Print the lines that run from the line with "- version -> **int**" to the line with "- signature_hash_algorithm ->", keeping both end lines, exactly as they appear in the entries below, and nothing else.

Start of Data excerpts

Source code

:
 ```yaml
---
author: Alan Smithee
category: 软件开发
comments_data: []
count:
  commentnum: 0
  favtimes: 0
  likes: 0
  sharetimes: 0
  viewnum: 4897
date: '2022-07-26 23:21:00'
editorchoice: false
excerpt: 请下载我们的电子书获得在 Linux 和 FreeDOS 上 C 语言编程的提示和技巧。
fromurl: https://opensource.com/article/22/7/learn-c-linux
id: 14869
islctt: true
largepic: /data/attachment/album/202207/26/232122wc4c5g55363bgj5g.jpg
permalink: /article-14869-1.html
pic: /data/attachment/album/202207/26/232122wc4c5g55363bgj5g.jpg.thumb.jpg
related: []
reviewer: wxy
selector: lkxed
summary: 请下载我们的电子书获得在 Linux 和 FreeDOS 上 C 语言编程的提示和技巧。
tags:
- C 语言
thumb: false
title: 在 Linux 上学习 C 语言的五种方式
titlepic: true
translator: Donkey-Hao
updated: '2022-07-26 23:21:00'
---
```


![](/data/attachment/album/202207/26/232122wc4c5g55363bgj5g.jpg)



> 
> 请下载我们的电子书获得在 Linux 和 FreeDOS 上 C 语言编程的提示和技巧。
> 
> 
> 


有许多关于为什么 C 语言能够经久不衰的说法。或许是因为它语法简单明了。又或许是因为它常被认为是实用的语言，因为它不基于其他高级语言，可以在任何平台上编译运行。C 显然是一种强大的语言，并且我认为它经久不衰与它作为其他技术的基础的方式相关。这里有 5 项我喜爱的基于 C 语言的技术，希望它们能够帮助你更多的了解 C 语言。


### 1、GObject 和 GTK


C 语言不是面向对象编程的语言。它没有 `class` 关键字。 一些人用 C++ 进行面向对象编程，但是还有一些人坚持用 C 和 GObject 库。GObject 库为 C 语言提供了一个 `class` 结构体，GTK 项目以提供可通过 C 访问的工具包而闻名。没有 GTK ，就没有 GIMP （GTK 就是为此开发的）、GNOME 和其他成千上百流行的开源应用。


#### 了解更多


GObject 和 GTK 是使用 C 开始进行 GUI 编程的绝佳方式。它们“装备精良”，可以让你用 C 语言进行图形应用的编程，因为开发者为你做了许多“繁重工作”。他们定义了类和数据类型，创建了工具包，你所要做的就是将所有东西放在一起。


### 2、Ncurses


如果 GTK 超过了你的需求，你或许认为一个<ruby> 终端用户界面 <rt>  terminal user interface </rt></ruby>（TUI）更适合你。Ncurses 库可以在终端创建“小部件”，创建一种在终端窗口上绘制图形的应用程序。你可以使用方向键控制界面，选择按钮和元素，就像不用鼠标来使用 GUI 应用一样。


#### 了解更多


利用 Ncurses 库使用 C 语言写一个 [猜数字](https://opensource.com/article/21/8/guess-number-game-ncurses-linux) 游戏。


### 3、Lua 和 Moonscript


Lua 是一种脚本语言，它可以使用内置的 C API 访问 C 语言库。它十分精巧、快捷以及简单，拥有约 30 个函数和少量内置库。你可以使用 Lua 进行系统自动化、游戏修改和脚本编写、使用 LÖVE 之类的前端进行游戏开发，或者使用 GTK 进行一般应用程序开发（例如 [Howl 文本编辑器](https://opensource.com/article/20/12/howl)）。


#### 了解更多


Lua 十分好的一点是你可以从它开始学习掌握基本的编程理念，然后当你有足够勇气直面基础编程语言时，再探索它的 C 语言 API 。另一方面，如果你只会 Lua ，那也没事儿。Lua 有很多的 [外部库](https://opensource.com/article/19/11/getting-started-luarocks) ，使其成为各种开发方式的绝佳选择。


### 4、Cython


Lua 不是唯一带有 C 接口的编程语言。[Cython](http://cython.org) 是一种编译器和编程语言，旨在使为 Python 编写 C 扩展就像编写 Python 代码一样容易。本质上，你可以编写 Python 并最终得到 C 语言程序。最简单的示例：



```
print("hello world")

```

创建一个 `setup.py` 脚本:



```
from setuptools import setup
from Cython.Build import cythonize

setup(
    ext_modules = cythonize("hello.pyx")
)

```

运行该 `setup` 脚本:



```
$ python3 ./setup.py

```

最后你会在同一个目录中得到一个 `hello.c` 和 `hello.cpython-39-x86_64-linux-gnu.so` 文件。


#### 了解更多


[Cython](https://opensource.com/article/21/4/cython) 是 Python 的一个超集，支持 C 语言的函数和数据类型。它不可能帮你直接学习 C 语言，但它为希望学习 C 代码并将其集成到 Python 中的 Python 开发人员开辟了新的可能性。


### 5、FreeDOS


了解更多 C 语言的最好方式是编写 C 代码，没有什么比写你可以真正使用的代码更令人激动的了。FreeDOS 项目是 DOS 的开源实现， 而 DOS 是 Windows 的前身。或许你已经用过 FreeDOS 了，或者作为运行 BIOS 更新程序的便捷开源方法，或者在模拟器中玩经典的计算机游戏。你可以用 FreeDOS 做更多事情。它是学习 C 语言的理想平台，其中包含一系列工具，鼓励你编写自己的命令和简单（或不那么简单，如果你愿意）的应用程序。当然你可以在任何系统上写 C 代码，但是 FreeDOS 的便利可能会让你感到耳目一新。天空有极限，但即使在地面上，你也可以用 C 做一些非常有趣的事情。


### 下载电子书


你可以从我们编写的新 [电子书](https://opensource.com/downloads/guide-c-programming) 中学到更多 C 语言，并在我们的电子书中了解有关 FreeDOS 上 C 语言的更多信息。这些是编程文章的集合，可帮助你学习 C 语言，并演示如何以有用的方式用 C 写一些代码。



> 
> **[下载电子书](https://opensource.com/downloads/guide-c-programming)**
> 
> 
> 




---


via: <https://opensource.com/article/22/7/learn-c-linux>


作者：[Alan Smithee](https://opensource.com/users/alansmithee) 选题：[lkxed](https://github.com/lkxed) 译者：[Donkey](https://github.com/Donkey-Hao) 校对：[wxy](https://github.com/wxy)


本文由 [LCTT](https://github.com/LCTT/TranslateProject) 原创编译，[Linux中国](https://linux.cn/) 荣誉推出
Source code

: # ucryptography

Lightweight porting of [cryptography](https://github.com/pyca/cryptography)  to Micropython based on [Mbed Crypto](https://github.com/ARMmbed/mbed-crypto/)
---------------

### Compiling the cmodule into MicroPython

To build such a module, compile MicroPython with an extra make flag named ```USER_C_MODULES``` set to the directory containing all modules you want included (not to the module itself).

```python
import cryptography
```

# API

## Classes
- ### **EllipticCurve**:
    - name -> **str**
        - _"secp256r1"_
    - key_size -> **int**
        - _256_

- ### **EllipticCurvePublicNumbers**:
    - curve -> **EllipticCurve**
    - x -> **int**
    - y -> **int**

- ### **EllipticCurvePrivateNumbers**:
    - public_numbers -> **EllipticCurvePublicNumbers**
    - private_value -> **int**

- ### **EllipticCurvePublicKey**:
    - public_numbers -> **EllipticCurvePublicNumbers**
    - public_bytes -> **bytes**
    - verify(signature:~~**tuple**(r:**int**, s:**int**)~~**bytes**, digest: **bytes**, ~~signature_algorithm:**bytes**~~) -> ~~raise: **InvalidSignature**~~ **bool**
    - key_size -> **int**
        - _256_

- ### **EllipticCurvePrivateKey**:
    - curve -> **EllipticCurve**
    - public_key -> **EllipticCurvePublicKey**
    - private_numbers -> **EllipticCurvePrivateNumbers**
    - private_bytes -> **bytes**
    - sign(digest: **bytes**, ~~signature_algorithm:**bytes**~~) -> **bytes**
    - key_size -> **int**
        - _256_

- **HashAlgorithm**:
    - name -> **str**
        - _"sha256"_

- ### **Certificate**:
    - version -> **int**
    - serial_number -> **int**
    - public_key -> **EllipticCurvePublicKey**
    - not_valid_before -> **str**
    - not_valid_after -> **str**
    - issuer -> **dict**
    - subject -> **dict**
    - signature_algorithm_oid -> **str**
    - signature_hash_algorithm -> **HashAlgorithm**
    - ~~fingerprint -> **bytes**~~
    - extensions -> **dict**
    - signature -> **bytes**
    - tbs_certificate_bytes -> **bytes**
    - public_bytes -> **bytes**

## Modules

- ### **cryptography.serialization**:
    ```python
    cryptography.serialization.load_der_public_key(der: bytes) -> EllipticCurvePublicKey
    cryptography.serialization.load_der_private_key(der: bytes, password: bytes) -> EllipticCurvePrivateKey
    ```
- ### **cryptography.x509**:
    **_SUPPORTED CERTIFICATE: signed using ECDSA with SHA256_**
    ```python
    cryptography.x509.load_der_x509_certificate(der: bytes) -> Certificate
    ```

End of Data excerpts

→ **Response**
    - version -> **int**
    - serial_number -> **int**
    - public_key -> **EllipticCurvePublicKey**
    - not_valid_before -> **str**
    - not_valid_after -> **str**
    - issuer -> **dict**
    - subject -> **dict**
    - signature_algorithm_oid -> **str**
    - signature_hash_algorithm -> **HashAlgorithm**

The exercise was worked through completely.